* **Assigned task**
Print, exactly as written, the line containing "### 11.2 Approximation" and every line after it, ending with the final line of the data below.

* **Information shown**

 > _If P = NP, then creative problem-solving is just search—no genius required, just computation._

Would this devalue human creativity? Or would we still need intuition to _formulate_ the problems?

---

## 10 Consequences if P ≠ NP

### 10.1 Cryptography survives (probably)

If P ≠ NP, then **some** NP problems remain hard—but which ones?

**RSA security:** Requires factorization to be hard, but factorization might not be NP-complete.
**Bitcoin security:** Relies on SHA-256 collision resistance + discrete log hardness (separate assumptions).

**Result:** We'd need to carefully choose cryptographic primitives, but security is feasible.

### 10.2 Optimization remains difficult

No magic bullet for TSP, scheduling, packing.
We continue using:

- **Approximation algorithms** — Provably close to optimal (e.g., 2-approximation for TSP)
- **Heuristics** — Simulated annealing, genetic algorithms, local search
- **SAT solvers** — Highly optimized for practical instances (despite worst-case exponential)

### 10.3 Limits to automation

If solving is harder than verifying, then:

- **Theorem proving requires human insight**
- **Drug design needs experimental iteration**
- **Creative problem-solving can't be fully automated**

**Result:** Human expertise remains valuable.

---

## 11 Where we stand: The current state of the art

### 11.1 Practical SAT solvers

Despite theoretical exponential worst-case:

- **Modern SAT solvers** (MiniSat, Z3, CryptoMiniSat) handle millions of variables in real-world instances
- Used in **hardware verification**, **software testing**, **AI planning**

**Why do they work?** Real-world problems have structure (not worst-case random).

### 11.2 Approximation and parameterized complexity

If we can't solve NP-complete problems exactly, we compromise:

* **Task output**
### 11.2 Approximation and parameterized complexity

If we can't solve NP-complete problems exactly, we compromise:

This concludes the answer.